_Work required_.
In the material below, which lines hold the word "Menge"? Pick each one out.

_Material supplied_.
§
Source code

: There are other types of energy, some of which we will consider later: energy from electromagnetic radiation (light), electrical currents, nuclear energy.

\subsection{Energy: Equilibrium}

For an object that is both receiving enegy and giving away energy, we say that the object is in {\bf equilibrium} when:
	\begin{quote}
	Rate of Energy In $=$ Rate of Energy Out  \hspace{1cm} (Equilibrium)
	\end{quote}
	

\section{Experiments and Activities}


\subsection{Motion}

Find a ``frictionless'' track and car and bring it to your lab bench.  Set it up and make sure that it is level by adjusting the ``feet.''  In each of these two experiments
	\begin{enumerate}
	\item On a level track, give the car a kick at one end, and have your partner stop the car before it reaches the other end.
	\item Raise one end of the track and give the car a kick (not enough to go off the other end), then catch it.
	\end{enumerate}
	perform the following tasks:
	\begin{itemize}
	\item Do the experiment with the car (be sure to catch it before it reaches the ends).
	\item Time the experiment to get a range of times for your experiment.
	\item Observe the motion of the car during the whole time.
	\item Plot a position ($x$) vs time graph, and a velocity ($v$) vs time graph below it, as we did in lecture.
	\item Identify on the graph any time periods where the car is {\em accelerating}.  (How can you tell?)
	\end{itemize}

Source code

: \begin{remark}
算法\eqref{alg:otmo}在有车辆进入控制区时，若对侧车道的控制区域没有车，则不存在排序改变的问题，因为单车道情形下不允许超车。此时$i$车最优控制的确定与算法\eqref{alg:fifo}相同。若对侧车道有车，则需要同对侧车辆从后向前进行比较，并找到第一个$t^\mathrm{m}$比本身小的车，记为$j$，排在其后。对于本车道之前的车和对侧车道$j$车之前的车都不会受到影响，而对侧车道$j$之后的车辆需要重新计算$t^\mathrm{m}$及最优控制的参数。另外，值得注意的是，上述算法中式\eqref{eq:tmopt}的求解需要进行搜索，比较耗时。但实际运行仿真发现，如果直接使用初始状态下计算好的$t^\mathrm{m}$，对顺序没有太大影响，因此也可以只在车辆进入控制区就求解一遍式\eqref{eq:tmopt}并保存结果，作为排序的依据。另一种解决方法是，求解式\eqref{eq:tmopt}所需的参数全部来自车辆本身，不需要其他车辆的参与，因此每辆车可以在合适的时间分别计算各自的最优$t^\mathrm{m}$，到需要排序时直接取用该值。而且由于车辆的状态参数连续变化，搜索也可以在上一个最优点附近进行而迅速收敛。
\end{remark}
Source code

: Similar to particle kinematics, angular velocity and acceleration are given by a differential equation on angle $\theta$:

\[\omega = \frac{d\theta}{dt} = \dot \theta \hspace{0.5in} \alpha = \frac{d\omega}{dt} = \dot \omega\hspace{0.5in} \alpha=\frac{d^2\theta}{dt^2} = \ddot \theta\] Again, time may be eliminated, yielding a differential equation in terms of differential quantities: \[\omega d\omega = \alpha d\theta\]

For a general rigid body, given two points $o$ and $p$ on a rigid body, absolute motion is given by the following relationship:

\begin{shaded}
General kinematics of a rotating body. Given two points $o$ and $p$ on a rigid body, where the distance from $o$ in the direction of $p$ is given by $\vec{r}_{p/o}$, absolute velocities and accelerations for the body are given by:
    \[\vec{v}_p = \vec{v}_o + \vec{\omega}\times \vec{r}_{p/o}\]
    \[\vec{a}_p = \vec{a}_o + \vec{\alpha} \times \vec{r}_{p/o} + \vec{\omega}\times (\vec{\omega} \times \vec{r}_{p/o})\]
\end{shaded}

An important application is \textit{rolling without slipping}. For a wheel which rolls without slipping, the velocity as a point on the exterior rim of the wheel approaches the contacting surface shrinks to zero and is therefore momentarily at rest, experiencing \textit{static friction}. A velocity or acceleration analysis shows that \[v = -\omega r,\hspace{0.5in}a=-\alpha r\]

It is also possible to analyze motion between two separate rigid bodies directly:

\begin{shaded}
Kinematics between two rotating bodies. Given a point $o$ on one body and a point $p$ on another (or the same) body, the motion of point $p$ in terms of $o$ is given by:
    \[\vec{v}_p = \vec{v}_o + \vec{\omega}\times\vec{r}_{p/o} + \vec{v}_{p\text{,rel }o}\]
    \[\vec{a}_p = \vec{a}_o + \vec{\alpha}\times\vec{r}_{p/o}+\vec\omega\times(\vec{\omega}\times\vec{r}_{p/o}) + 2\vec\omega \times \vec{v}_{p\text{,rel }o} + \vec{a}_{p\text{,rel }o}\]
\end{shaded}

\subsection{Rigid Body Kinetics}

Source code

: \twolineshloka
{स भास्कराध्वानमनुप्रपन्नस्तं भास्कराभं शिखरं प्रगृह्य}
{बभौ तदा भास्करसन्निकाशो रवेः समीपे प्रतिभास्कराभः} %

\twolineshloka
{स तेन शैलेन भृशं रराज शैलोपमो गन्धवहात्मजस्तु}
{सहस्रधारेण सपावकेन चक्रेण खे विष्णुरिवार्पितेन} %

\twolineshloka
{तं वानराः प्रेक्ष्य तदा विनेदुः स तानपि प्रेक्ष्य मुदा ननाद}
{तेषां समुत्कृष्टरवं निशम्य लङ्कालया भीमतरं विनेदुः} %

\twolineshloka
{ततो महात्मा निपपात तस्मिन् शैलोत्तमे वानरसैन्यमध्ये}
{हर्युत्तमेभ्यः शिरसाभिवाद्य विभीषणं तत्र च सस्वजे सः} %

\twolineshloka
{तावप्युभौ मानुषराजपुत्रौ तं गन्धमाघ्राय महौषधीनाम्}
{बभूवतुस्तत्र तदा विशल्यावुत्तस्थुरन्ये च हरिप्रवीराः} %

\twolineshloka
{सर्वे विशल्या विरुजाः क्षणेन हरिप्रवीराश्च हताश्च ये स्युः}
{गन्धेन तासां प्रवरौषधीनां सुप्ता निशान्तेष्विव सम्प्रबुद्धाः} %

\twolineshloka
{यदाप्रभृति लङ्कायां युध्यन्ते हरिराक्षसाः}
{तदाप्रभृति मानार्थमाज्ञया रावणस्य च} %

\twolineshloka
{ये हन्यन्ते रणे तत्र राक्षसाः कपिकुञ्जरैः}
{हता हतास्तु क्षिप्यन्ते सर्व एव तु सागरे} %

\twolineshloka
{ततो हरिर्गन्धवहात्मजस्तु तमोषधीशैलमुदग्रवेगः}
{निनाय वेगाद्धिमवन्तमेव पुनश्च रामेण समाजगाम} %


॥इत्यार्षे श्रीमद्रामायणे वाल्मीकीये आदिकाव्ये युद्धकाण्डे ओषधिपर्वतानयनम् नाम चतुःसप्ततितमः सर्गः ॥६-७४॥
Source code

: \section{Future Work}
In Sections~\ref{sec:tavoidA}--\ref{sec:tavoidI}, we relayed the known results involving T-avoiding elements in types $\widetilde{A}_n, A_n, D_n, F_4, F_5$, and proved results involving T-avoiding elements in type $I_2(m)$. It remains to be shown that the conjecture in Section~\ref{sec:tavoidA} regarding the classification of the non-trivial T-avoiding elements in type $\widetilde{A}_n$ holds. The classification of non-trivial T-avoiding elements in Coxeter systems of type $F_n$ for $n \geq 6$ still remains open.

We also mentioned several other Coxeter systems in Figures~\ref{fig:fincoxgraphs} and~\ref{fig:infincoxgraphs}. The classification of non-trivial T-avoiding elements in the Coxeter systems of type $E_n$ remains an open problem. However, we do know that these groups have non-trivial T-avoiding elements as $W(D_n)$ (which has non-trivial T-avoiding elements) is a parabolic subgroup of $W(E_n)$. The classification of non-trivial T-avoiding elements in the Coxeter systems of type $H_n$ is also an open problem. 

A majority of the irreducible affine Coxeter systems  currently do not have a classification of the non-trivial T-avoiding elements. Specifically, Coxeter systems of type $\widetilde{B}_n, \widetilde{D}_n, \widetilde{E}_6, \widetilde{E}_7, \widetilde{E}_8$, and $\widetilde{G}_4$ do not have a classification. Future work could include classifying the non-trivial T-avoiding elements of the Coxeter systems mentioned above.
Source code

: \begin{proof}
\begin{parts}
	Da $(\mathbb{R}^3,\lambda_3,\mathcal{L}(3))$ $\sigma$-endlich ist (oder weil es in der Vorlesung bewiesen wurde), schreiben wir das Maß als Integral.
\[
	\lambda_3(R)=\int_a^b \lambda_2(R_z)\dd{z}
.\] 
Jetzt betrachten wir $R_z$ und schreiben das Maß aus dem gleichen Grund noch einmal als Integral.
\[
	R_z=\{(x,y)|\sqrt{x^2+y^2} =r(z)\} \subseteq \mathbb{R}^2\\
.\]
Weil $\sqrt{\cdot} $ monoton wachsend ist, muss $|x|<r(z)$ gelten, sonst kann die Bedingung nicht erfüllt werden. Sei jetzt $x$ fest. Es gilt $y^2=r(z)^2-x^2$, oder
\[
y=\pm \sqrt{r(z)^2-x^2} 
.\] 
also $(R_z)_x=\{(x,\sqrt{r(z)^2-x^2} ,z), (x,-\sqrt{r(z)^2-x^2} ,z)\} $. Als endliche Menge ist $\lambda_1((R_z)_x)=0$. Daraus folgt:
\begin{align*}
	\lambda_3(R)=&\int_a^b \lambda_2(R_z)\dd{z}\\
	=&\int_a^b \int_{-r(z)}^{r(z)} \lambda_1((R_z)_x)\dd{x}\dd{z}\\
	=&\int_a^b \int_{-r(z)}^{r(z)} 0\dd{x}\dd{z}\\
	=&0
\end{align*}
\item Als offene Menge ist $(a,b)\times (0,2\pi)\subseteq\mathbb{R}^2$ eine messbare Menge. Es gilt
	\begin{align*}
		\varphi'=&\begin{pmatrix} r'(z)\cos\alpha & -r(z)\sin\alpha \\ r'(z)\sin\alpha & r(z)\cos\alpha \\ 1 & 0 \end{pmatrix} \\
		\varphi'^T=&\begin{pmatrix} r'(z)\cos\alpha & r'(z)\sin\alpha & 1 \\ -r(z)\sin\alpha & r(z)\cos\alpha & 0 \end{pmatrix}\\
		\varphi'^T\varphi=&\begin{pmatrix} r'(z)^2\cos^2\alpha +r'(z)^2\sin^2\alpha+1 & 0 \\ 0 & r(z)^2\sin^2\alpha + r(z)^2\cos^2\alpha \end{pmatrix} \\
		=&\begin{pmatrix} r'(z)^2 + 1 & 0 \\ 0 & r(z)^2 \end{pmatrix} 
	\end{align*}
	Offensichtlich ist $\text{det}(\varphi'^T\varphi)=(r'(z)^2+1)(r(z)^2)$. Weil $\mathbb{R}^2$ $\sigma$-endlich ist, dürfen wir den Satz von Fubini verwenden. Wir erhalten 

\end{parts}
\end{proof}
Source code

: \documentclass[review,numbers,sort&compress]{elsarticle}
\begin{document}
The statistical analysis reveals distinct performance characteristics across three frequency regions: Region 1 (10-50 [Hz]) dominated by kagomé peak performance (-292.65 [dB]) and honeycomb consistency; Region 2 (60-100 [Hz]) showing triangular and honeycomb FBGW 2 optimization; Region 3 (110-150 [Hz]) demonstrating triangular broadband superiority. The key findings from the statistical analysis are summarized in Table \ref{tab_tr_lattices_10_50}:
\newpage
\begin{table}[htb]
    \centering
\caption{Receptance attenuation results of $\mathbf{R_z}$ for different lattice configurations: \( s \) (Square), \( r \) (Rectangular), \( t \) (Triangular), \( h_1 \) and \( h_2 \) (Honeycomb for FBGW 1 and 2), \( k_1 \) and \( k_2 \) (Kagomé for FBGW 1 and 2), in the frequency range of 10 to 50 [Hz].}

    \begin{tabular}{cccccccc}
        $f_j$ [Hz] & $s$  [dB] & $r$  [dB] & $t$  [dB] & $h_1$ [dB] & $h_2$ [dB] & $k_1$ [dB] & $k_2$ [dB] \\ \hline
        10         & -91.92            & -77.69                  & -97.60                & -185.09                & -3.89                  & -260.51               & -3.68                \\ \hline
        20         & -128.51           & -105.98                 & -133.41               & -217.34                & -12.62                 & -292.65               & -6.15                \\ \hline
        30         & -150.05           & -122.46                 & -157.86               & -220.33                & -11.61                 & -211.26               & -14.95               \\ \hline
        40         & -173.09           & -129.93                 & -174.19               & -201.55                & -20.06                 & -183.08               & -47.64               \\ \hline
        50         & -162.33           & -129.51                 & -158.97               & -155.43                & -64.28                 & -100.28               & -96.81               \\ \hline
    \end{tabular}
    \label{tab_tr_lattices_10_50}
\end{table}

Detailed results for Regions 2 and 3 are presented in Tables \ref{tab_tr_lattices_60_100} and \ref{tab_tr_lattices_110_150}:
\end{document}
§
_Result for this exercise_.
also $(R_z)_x=\{(x,\sqrt{r(z)^2-x^2} ,z), (x,-\sqrt{r(z)^2-x^2} ,z)\} $. Als endliche Menge ist $\lambda_1((R_z)_x)=0$. Daraus folgt:
\item Als offene Menge ist $(a,b)\times (0,2\pi)\subseteq\mathbb{R}^2$ eine messbare Menge. Es gilt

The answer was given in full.